=== What needs to be done ===
Look through the lines below, find those with the word "project", and copy them.

=== Data excerpts ===
════

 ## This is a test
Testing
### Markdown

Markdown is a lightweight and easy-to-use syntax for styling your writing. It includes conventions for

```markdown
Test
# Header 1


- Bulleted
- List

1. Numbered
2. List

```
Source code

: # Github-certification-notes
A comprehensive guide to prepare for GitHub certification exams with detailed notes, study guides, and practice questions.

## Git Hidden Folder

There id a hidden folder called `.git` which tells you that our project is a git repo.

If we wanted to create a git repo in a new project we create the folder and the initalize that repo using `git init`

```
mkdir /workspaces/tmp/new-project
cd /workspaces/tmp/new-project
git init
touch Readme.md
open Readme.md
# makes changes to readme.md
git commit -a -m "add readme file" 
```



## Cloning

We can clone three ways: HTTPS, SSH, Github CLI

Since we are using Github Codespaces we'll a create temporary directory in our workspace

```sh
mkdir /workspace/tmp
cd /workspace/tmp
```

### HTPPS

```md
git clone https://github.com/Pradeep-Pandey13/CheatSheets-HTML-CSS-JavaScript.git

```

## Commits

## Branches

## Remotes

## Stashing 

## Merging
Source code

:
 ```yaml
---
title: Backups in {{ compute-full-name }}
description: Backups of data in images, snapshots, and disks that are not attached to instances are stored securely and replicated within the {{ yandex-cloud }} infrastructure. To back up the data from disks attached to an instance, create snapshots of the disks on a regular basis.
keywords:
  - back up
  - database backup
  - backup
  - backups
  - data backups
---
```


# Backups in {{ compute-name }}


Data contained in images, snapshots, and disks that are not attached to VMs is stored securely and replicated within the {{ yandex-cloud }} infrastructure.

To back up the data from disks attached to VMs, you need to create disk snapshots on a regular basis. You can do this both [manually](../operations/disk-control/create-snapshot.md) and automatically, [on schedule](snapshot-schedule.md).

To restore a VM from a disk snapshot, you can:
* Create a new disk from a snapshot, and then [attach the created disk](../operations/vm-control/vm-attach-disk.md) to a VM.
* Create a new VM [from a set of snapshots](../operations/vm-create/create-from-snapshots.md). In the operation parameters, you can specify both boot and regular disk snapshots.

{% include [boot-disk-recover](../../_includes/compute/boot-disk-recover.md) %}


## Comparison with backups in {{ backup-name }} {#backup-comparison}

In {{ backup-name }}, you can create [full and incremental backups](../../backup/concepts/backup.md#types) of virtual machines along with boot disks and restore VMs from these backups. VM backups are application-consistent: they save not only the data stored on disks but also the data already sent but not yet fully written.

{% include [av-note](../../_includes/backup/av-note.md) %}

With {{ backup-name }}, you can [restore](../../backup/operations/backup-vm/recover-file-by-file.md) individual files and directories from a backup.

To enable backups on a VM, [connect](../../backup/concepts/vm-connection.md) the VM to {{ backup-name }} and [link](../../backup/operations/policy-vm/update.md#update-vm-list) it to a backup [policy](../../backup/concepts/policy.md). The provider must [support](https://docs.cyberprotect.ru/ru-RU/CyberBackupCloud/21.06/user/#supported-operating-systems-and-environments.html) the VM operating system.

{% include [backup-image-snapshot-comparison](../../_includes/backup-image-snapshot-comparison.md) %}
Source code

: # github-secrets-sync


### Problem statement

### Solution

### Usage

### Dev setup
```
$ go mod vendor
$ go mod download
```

════

=== Output for this task ===
There id a hidden folder called `.git` which tells you that our project is a git repo.
If we wanted to create a git repo in a new project we create the folder and the initalize that repo using `git init`
mkdir /workspaces/tmp/new-project
cd /workspaces/tmp/new-project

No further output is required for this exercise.